Within 30 days0/9 done
Add baby to your health insurance
You have 30 days from birth to add your baby to your plan without a waiting period. Miss this window and you'll wait until open enrollment.
Apply for a Social Security Number
Check the box at the hospital — they'll submit the SSN application for you. You need it to claim the Child Tax Credit and open a 529.
Register the birth certificate
The hospital files the initial record, but you'll need certified copies for passports, Social Security, and legal purposes. Order 5–10 copies.
Update beneficiaries on all accounts
Life insurance, 401(k), IRA, bank accounts — beneficiary designations override your will. Worth reviewing soon after a new addition to the family.
Get life insurance
If someone depends on your income, life insurance is one of the most important things you can put in place after having a baby. Rates are lowest when you're young and healthy — worth comparing options sooner rather than later.
Create a will and name a guardian
Without a will, a court decides who raises your child. Naming a guardian is the most important provision in the document.

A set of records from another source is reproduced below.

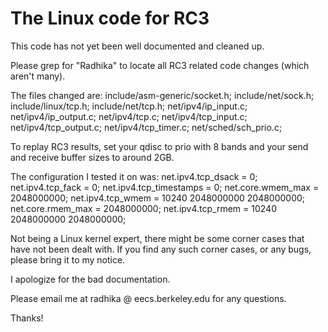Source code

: # The Linux code for RC3

This code has not yet been well documented and cleaned up.

Please grep for "Radhika" to locate all RC3 related code changes (which aren't many). 

The files changed are:
include/asm-generic/socket.h;
include/net/sock.h;
include/linux/tcp.h;
include/net/tcp.h;
net/ipv4/ip_input.c;
net/ipv4/ip_output.c;
net/ipv4/tcp.c;
net/ipv4/tcp_input.c;
net/ipv4/tcp_output.c;
net/ipv4/tcp_timer.c;
net/sched/sch_prio.c;

To replay RC3 results, set your qdisc to prio with 8 bands and your send and receive buffer sizes to around 2GB.

The configuration I tested it on was:
net.ipv4.tcp_dsack = 0;
net.ipv4.tcp_fack = 0;
net.ipv4.tcp_timestamps = 0;
net.core.wmem_max = 2048000000;
net.ipv4.tcp_wmem = 10240 2048000000 2048000000;
net.core.rmem_max = 2048000000;
net.ipv4.tcp_rmem = 10240 2048000000 2048000000;


Not being a Linux kernel expert, there might be some corner cases that have not been dealt with.
If you find any such corner cases, or any bugs, please bring it to my notice.

I apologize for the bad documentation.

Please email me at radhika @ eecs.berkeley.edu for any questions.

Thanks!


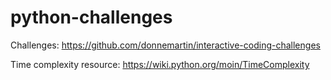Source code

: # python-challenges

Challenges: https://github.com/donnemartin/interactive-coding-challenges

Time complexity resource: https://wiki.python.org/moin/TimeComplexity
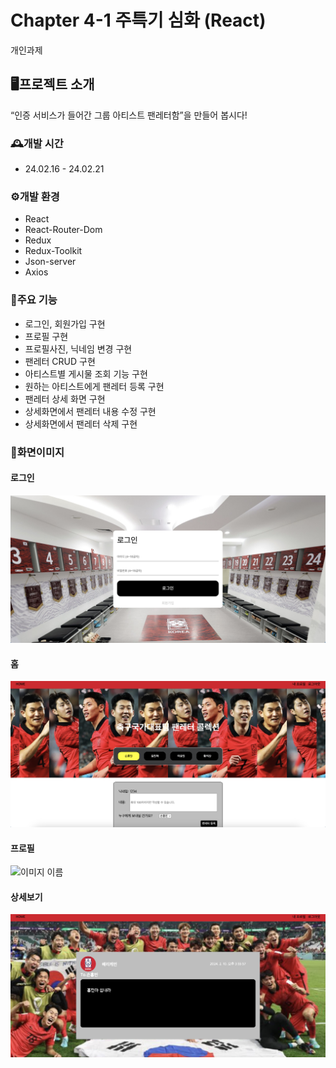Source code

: # Chapter 4-1 주특기 심화 (React)

개인과제

## 🖥️프로젝트 소개

“인증 서비스가 들어간 그룹 아티스트 팬레터함”을 만들어 봅시다!

### 🕰️개발 시간

- 24.02.16 - 24.02.21

### ⚙️개발 환경

- React
- React-Router-Dom
- Redux
- Redux-Toolkit
- Json-server
- Axios

### 📌주요 기능

- 로그인, 회원가입 구현
- 프로필 구현
- 프로필사진, 닉네임 변경 구현
- 팬레터 CRUD 구현
- 아티스트별 게시물 조회 기능 구현
- 원하는 아티스트에게 팬레터 등록 구현
- 팬레터 상세 화면 구현
- 상세화면에서 팬레터 내용 수정 구현
- 상세화면에서 팬레터 삭제 구현

### 📃화면이미지
#### 로그인
 ![이미지 이름](https://github.com/porosadporosad/advanced-Fan-Latter/blob/redux-thunk/mainImg/login.png)

#### 홈
 ![이미지 이름](https://github.com/porosadporosad/advanced-Fan-Latter/blob/redux-thunk/mainImg/home.png)

#### 프로필
 ![이미지 이름](https://github.com/porosadporosad/advanced-Fan-Latter/blob/redux-thunk/mainImg/profile.png)

#### 상세보기
 ![이미지 이름](https://github.com/porosadporosad/advanced-Fan-Latter/blob/redux-thunk/mainImg/sub.png)

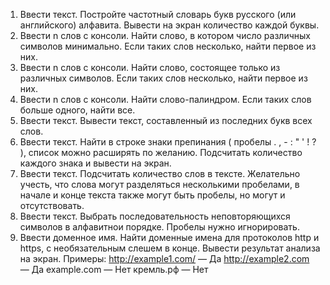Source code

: 1. Ввести текст. Постройте частотный словарь букв русского (или английского) алфавита. Вывести на экран количество каждой буквы.
2. Ввести n слов с консоли. Найти слово, в котором число различных символов минимально. Если таких слов несколько, найти первое из них. 
3. Ввести n слов с консоли. Найти слово, состоящее только из различных символов. Если таких слов несколько, найти первое из них.
4. Ввести n слов с консоли. Найти слово-палиндром. Если таких слов больше одного, найти все.
5. Ввести текст. Вывести текст, составленный из последних букв всех слов.
6. Ввести текст. Найти в строке знаки препинания ( пробелы . , - : " ' ! ? ), список можно расширять по желанию. 
   Подсчитать количество каждого знака и вывести на экран.
7. Ввести текст. Подсчитать количество слов в тексте. Желательно учесть, что слова могут разделяться несколькими пробелами, 
   в начале и конце текста также могут быть пробелы, но могут и отсутствовать.
8. Ввести текст. Выбрать последовательность неповторяющихся символов в алфавитнои порядке. Пробелы нужно игнорировать.
9. Ввести доменное имя. Найти доменные имена для протоколов http и https, с необязательным слешем в конце. 
   Вывести результат анализа на экран.
   Примеры:
   http://example1.com/ — Да
   http://example2.com — Да
   example.com — Нет
   кремль.рф — Нет
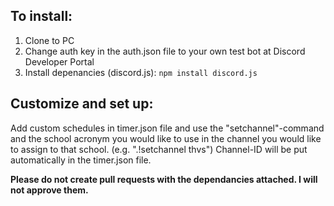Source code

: ## To install:
1. Clone to PC
2. Change auth key in the auth.json file to your own test bot at Discord Developer Portal
3. Install depenancies (discord.js): `npm install discord.js`

## Customize and set up:
Add custom schedules in timer.json file and use the "setchannel"-command and the school acronym you would like to use in the channel you would like to assign to that school. (e.g. ".!setchannel thvs") Channel-ID will be put automatically in the timer.json file.

**Please do not create pull requests with the dependancies attached. I will not approve them.**
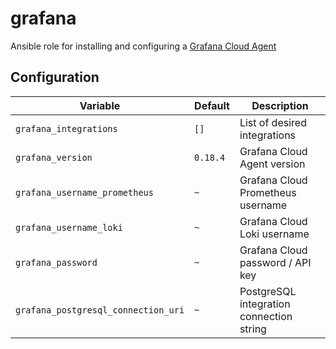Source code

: # grafana
Ansible role for installing and configuring a [Grafana Cloud Agent](https://grafana.com/docs/grafana-cloud/agent/)

## Configuration
| Variable | Default | Description |
| -------- | ------- | ----------- |
| `grafana_integrations` | `[]` | List of desired integrations |
| `grafana_version` | `0.18.4` | Grafana Cloud Agent version |
| `grafana_username_prometheus` | `~` | Grafana Cloud Prometheus username |
| `grafana_username_loki` | `~` | Grafana Cloud Loki username |
| `grafana_password` | `~` | Grafana Cloud password / API key |
| `grafana_postgresql_connection_uri` | `~` | PostgreSQL integration connection string |
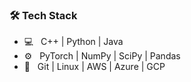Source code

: ### 🛠 Tech Stack

- 💻 &nbsp; C++ | Python | Java 
- ⚙️ &nbsp; PyTorch | NumPy | SciPy | Pandas
- 🔧 &nbsp; Git | Linux | AWS | Azure | GCP
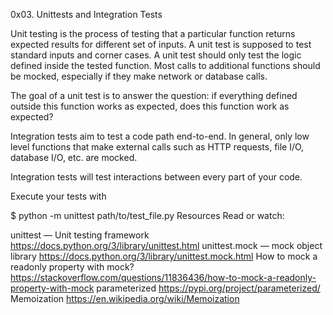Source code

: 0x03. Unittests and Integration Tests

Unit testing is the process of testing that a particular function returns expected results for different set of inputs. A unit test is supposed to test standard inputs and corner cases. A unit test should only test the logic defined inside the tested function. Most calls to additional functions should be mocked, especially if they make network or database calls.

The goal of a unit test is to answer the question: if everything defined outside this function works as expected, does this function work as expected?

Integration tests aim to test a code path end-to-end. In general, only low level functions that make external calls such as HTTP requests, file I/O, database I/O, etc. are mocked.

Integration tests will test interactions between every part of your code.

Execute your tests with

$ python -m unittest path/to/test_file.py
Resources
Read or watch:

unittest — Unit testing framework https://docs.python.org/3/library/unittest.html
unittest.mock — mock object library https://docs.python.org/3/library/unittest.mock.html
How to mock a readonly property with mock? https://stackoverflow.com/questions/11836436/how-to-mock-a-readonly-property-with-mock
parameterized https://pypi.org/project/parameterized/
Memoization https://en.wikipedia.org/wiki/Memoization
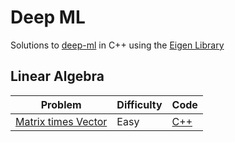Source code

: # Deep ML

Solutions to [deep-ml](https://www.deep-ml.com/) in C++ using the [Eigen Library](https://eigen.tuxfamily.org/)

## Linear Algebra

| Problem | Difficulty | Code |
|---------|------------|------|
| [Matrix times Vector](https://www.deep-ml.com/problem/Matrix%20times%20Vector) | Easy | [C++](/easy/matrix_dot_vector.cpp) |
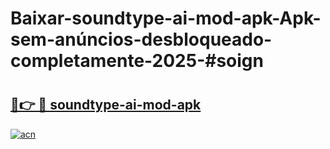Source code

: # Baixar-soundtype-ai-mod-apk-Apk-sem-anúncios-desbloqueado-completamente-2025-#soign

# <h2><a href="https://ainizakaria.my?title=soundtype-ai-mod-apk&ref=24M">🔗👉 🔴 soundtype-ai-mod-apk</a></h2>

[![acn](https://github.com/user-attachments/assets/0f9c940e-d8b0-45ae-aac7-cd30a18b3e1c)](https://ainizakaria.my?title=soundtype-ai-mod-apk&ref=24M)


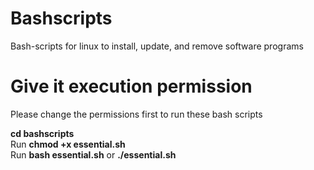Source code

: # Bashscripts
Bash-scripts for linux to install, update, and remove software programs 

# Give it execution permission <br/>
Please change the permissions first to run these bash scripts <br/>

**cd bashscripts** <br/>
Run **chmod +x essential.sh** <br/>
Run **bash essential.sh** or **./essential.sh** <br/>
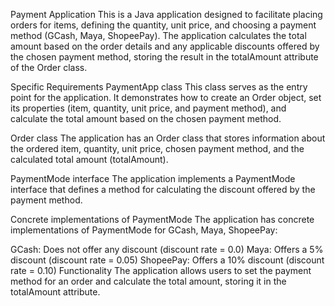 Payment Application
This is a Java application designed to facilitate placing orders for items, defining the quantity, unit price, and choosing a payment method (GCash, Maya, ShopeePay). The application calculates the total amount based on the order details and any applicable discounts offered by the chosen payment method, storing the result in the totalAmount attribute of the Order class.

Specific Requirements
PaymentApp class
This class serves as the entry point for the application. It demonstrates how to create an Order object, set its properties (item, quantity, unit price, and payment method), and calculate the total amount based on the chosen payment method.

Order class
The application has an Order class that stores information about the ordered item, quantity, unit price, chosen payment method, and the calculated total amount (totalAmount).

PaymentMode interface
The application implements a PaymentMode interface that defines a method for calculating the discount offered by the payment method.

Concrete implementations of PaymentMode
The application has concrete implementations of PaymentMode for GCash, Maya, ShopeePay:

GCash: Does not offer any discount (discount rate = 0.0)
Maya: Offers a 5% discount (discount rate = 0.05)
ShopeePay: Offers a 10% discount (discount rate = 0.10)
Functionality
The application allows users to set the payment method for an order and calculate the total amount, storing it in the totalAmount attribute.
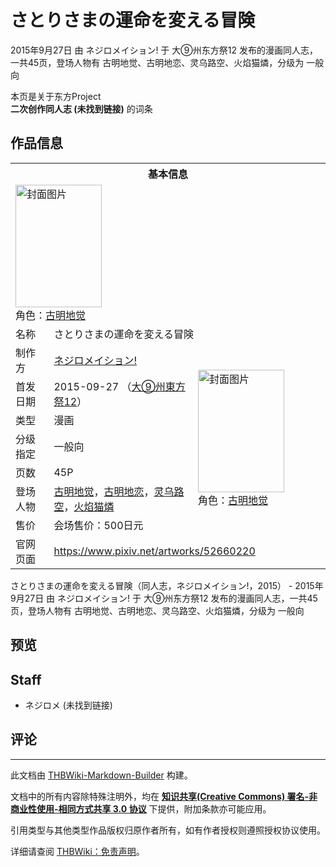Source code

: # さとりさまの運命を変える冒険

<!-- source html: G:\repos\THBWiki-Markdown-Builder\THBWikiMarkdown\Temp\main\6\6b\ns0%3A%E3%81%95%E3%81%A8%E3%82%8A%E3%81%95%E3%81%BE%E3%81%AE%E9%81%8B%E5%91%BD%E3%82%92%E5%A4%89%E3%81%88%E3%82%8B%E5%86%92%E9%99%BA.html -->

2015年9月27日 由 ネジロメイション! 于 大⑨州东方祭12 发布的漫画同人志，一共45页，登场人物有 古明地觉、古明地恋、灵乌路空、火焰猫燐，分级为 一般向

本页是关于东方Project  
 **二次创作同人志 (未找到链接)** 的词条

## 作品信息

<table><tbody><tr><th colspan="3">基本信息</th></tr><tr><td class="cover-artwork-mobile" colspan="2"><a href="./文件-さとりさまの運命を変える冒険封面.jpg.md" class="image" title="封面图片"><img alt="封面图片" src="https://upload.thwiki.cc/thumb/7/74/%E3%81%95%E3%81%A8%E3%82%8A%E3%81%95%E3%81%BE%E3%81%AE%E9%81%8B%E5%91%BD%E3%82%92%E5%A4%89%E3%81%88%E3%82%8B%E5%86%92%E9%99%BA%E5%B0%81%E9%9D%A2.jpg/138px-%E3%81%95%E3%81%A8%E3%82%8A%E3%81%95%E3%81%BE%E3%81%AE%E9%81%8B%E5%91%BD%E3%82%92%E5%A4%89%E3%81%88%E3%82%8B%E5%86%92%E9%99%BA%E5%B0%81%E9%9D%A2.jpg" decoding="async" loading="lazy" width="138" height="196" srcset="https://upload.thwiki.cc/thumb/7/74/%E3%81%95%E3%81%A8%E3%82%8A%E3%81%95%E3%81%BE%E3%81%AE%E9%81%8B%E5%91%BD%E3%82%92%E5%A4%89%E3%81%88%E3%82%8B%E5%86%92%E9%99%BA%E5%B0%81%E9%9D%A2.jpg/208px-%E3%81%95%E3%81%A8%E3%82%8A%E3%81%95%E3%81%BE%E3%81%AE%E9%81%8B%E5%91%BD%E3%82%92%E5%A4%89%E3%81%88%E3%82%8B%E5%86%92%E9%99%BA%E5%B0%81%E9%9D%A2.jpg 1.5x, https://upload.thwiki.cc/thumb/7/74/%E3%81%95%E3%81%A8%E3%82%8A%E3%81%95%E3%81%BE%E3%81%AE%E9%81%8B%E5%91%BD%E3%82%92%E5%A4%89%E3%81%88%E3%82%8B%E5%86%92%E9%99%BA%E5%B0%81%E9%9D%A2.jpg/277px-%E3%81%95%E3%81%A8%E3%82%8A%E3%81%95%E3%81%BE%E3%81%AE%E9%81%8B%E5%91%BD%E3%82%92%E5%A4%89%E3%81%88%E3%82%8B%E5%86%92%E9%99%BA%E5%B0%81%E9%9D%A2.jpg 2x" data-file-width="640" data-file-height="905"></a><div class="cover-char">角色：<a href="./古明地觉.md" title="古明地觉">古明地觉</a></div></td>
</tr><tr><td class="label">名称</td><td colspan="2"> さとりさまの運命を変える冒険 </td></tr><tr><td class="label">制作方</td><td><a href="./ネジロメイション!.md" title="ネジロメイション!">ネジロメイション!</a></td><td class="cover-artwork" rowspan="7" style="min-width:196px;"><a href="./文件-さとりさまの運命を変える冒険封面.jpg.md" class="image" title="封面图片"><img alt="封面图片" src="https://upload.thwiki.cc/thumb/7/74/%E3%81%95%E3%81%A8%E3%82%8A%E3%81%95%E3%81%BE%E3%81%AE%E9%81%8B%E5%91%BD%E3%82%92%E5%A4%89%E3%81%88%E3%82%8B%E5%86%92%E9%99%BA%E5%B0%81%E9%9D%A2.jpg/138px-%E3%81%95%E3%81%A8%E3%82%8A%E3%81%95%E3%81%BE%E3%81%AE%E9%81%8B%E5%91%BD%E3%82%92%E5%A4%89%E3%81%88%E3%82%8B%E5%86%92%E9%99%BA%E5%B0%81%E9%9D%A2.jpg" decoding="async" loading="lazy" width="138" height="196" srcset="https://upload.thwiki.cc/thumb/7/74/%E3%81%95%E3%81%A8%E3%82%8A%E3%81%95%E3%81%BE%E3%81%AE%E9%81%8B%E5%91%BD%E3%82%92%E5%A4%89%E3%81%88%E3%82%8B%E5%86%92%E9%99%BA%E5%B0%81%E9%9D%A2.jpg/208px-%E3%81%95%E3%81%A8%E3%82%8A%E3%81%95%E3%81%BE%E3%81%AE%E9%81%8B%E5%91%BD%E3%82%92%E5%A4%89%E3%81%88%E3%82%8B%E5%86%92%E9%99%BA%E5%B0%81%E9%9D%A2.jpg 1.5x, https://upload.thwiki.cc/thumb/7/74/%E3%81%95%E3%81%A8%E3%82%8A%E3%81%95%E3%81%BE%E3%81%AE%E9%81%8B%E5%91%BD%E3%82%92%E5%A4%89%E3%81%88%E3%82%8B%E5%86%92%E9%99%BA%E5%B0%81%E9%9D%A2.jpg/277px-%E3%81%95%E3%81%A8%E3%82%8A%E3%81%95%E3%81%BE%E3%81%AE%E9%81%8B%E5%91%BD%E3%82%92%E5%A4%89%E3%81%88%E3%82%8B%E5%86%92%E9%99%BA%E5%B0%81%E9%9D%A2.jpg 2x" data-file-width="640" data-file-height="905"></a><div class="cover-char">角色：<a href="./古明地觉.md" title="古明地觉">古明地觉</a></div></td>
</tr><tr><td class="label">首发日期</td><td>2015-09-27&#160;（<a href="/展会作品列表?e=%E5%A4%A7%E2%91%A8%E5%B7%9E%E4%B8%9C%E6%96%B9%E7%A5%AD%2312">大⑨州東方祭12</a>）</td></tr><tr><td class="label">类型</td><td>漫画</td></tr><tr><td class="label">分级指定</td><td>一般向</td></tr><tr><td class="label">页数</td><td>45P</td></tr><tr><td class="label">登场人物</td><td><a href="./古明地觉.md" title="古明地觉">古明地觉</a>，<a href="./古明地恋.md" title="古明地恋">古明地恋</a>，<a href="./灵乌路空.md" title="灵乌路空">灵乌路空</a>，<a href="./火焰猫燐.md" title="火焰猫燐">火焰猫燐</a></td></tr><tr><td class="label">售价</td><td>会场售价：500日元</td></tr>
<tr><td class="label">官网页面</td><td colspan="2"><a rel="nofollow" class="external free" href="https://www.pixiv.net/artworks/52660220">https://www.pixiv.net/artworks/52660220</a></td></tr></tbody></table>

さとりさまの運命を変える冒険（同人志，ネジロメイション!，2015） - 2015年9月27日 由 ネジロメイション! 于 大⑨州东方祭12 发布的漫画同人志，一共45页，登场人物有 古明地觉、古明地恋、灵乌路空、火焰猫燐，分级为 一般向

## 预览

## Staff
- ネジロメ (未找到链接)


## 评论




---

此文档由 [THBWiki-Markdown-Builder](https://github.com/Delsin-Yu/THBWiki-Markdown-Builder) 构建。

文档中的所有内容除特殊注明外，均在 [**知识共享(Creative Commons) 署名-非商业性使用-相同方式共享 3.0 协议**](https://creativecommons.org/licenses/by-sa/3.0/deed.zh-hans) 下提供，附加条款亦可能应用。

引用类型与其他类型作品版权归原作者所有，如有作者授权则遵照授权协议使用。

详细请查阅 [THBWiki：免责声明](https://thbwiki.cc/THBWiki:%E5%85%8D%E8%B4%A3%E5%A3%B0%E6%98%8E)。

Weigh your childcare options
Daycare waitlists run 6–18 months in most cities. The earlier you reach out, the better. Factor the cost into your budget — childcare can run $15,000–$30,000 per year.
Update your W4 with your new dependent
File a new W4 with your employer to adjust your withholding for the Child Tax Credit — otherwise you're giving the IRS an interest-free loan all year. If your state has paid family leave, note that PFL payments are often taxable but paid without withholding, so you may owe at tax time.
Freeze your child's credit
Children are a top target for identity theft — their clean credit file sits unused for years. Freeze it at all three bureaus: Equifax, Experian, and TransUnion. Free.
First few months0/6 done
Audit your hospital bill
Hospital billing errors are common. Request an itemized bill and compare it to your EOB from insurance. Watch for surprise bills from providers you didn't choose — anesthesiologists, neonatologists, and radiologists often bill separately. You can dispute these; many hospitals will negotiate or write off surprise NICU charges if you push.
Open a 529 college savings plan
Many states offer a tax deduction on contributions — check your state's plan first, but don't assume it's the best option. If your state's fees are high or fund choices limited, an out-of-state plan (Ohio and Nevada are commonly recommended) can outperform the tax credit. Open with as little as $25.
Max out your HSA contributions
The HSA is the best tax-advantaged account most people underuse. Triple tax benefit: pre-tax contributions, tax-free growth, tax-free withdrawals for medical expenses.
Review disability insurance coverage
You're more likely to become disabled than to die young. Most employer plans cover 60% of salary — often not enough. Check what you have and consider a supplemental policy.
Build a 3–6 month emergency fund
Kids break things, get sick, and create unexpected costs. A funded emergency account means you don't go into debt when it happens.
Look into the Trump Account (MAGA account)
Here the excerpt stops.